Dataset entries
§ §

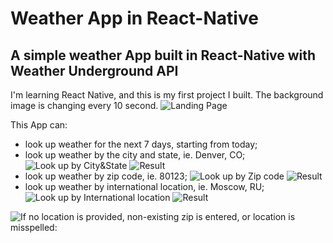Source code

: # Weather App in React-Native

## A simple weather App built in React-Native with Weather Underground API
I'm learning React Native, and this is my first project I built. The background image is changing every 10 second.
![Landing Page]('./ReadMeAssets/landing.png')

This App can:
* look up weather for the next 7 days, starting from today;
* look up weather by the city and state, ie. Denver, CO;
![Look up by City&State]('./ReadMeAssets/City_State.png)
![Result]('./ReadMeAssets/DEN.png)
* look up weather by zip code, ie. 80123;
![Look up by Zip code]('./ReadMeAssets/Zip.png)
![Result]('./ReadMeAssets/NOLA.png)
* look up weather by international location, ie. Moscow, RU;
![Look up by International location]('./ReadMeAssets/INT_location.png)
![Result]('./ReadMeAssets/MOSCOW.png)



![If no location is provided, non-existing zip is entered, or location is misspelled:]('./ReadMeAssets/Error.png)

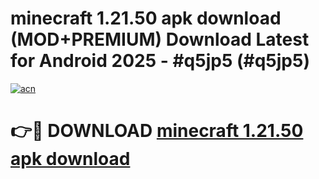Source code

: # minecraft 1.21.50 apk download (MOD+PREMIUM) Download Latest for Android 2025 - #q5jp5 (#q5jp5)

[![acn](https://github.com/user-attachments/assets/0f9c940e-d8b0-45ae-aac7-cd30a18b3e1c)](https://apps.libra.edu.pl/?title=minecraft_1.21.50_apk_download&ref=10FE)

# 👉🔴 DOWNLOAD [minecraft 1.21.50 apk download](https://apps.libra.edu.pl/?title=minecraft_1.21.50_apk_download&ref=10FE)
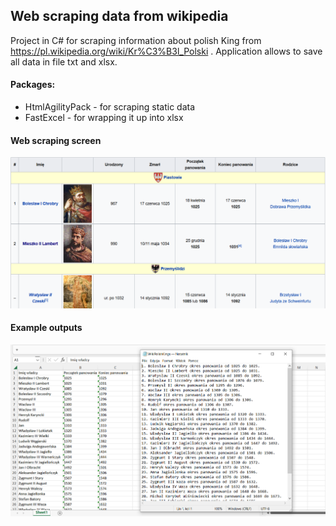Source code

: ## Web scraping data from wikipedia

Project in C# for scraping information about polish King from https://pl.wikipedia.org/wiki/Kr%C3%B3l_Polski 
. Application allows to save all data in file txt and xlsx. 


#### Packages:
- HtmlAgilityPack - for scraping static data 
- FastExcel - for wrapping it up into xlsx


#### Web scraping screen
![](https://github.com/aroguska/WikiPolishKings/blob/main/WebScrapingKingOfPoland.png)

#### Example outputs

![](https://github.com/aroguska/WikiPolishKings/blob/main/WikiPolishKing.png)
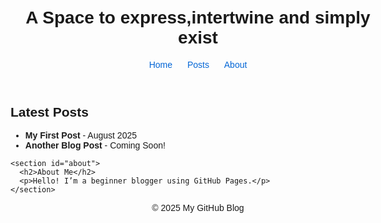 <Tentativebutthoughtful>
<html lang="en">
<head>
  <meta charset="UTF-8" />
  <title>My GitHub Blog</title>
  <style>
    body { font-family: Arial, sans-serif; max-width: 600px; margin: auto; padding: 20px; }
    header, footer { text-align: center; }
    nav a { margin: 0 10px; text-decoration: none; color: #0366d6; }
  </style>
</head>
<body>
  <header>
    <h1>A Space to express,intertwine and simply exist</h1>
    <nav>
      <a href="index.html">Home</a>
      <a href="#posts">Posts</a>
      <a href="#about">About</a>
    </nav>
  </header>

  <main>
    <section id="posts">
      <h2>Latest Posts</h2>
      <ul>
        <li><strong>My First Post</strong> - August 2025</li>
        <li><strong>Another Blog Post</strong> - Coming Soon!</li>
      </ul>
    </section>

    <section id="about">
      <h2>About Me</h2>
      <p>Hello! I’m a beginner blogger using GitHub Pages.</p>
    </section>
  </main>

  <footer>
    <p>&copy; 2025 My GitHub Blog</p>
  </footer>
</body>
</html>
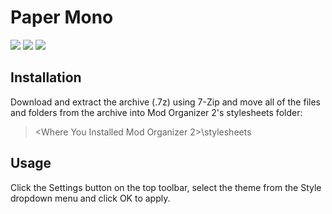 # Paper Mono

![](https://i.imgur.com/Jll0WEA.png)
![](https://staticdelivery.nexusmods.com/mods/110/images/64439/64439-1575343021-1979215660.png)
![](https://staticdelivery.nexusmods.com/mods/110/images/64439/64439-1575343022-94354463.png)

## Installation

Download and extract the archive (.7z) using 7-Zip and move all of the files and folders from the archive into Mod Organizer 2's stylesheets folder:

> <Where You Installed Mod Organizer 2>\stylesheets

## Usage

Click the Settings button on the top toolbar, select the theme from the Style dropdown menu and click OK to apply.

§ §

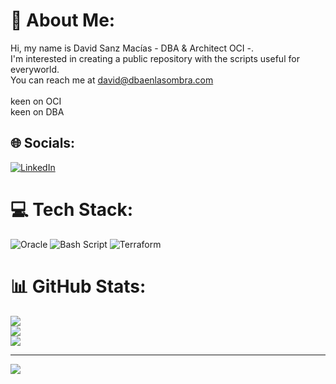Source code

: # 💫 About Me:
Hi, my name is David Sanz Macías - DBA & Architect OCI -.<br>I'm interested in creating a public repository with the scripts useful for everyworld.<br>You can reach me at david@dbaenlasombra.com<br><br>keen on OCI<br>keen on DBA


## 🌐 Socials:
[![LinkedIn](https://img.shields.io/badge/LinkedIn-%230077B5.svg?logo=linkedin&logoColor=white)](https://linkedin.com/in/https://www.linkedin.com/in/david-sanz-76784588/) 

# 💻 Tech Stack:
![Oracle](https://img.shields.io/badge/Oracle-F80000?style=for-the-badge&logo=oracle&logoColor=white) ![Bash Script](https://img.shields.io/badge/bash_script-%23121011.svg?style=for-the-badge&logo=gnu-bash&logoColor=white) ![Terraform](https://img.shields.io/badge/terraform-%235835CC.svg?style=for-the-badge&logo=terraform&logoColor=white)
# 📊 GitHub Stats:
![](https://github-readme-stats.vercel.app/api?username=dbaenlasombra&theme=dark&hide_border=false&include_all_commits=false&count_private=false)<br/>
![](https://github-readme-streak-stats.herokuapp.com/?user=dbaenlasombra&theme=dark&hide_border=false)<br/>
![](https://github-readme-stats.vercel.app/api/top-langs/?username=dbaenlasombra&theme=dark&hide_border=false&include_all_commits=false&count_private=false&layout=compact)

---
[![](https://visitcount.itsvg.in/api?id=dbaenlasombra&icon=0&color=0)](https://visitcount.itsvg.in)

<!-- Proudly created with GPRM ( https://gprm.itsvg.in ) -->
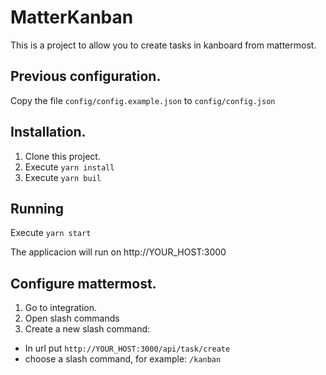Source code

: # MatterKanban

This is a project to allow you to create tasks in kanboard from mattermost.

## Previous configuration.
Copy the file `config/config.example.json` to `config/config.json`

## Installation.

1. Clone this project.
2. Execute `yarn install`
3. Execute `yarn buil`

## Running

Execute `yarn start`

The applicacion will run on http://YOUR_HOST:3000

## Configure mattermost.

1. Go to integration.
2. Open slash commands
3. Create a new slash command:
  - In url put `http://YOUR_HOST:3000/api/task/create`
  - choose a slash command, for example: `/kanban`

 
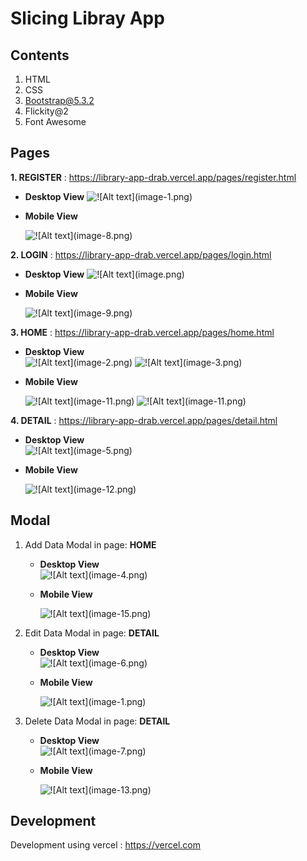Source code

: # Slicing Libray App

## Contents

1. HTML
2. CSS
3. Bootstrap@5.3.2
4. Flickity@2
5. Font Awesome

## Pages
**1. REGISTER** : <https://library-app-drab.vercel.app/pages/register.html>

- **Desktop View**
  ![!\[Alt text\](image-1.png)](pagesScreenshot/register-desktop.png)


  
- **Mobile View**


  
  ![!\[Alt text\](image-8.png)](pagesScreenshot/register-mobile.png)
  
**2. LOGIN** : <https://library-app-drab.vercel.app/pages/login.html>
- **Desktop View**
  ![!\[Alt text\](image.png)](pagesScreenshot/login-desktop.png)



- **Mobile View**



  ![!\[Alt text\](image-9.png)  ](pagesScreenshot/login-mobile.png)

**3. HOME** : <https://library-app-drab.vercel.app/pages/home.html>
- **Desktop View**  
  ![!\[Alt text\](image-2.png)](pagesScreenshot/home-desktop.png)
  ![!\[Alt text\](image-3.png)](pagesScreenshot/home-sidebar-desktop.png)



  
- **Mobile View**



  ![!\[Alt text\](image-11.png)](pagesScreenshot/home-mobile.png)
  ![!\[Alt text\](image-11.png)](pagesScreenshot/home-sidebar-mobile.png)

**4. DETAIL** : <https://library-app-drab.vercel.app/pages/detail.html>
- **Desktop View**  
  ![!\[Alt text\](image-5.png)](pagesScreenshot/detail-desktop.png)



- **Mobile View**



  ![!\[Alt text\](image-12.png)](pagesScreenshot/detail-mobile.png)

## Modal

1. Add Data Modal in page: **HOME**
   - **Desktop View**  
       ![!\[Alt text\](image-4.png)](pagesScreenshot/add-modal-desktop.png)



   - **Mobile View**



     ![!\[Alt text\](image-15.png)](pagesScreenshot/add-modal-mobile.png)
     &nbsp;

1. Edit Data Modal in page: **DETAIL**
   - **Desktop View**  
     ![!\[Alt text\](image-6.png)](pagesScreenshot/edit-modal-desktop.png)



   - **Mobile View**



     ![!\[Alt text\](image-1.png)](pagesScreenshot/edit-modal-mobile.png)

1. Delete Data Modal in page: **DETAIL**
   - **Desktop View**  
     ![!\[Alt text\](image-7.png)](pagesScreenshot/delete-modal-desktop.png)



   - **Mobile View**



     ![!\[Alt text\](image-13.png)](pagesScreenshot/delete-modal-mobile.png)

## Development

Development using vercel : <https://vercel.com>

§ §

• **Problem to work on**: Each line of the data that has the string "React" should be returned.

• **Solution for this task**:
: # Weather App in React-Native
## A simple weather App built in React-Native with Weather Underground API
I'm learning React Native, and this is my first project I built. The background image is changing every 10 second.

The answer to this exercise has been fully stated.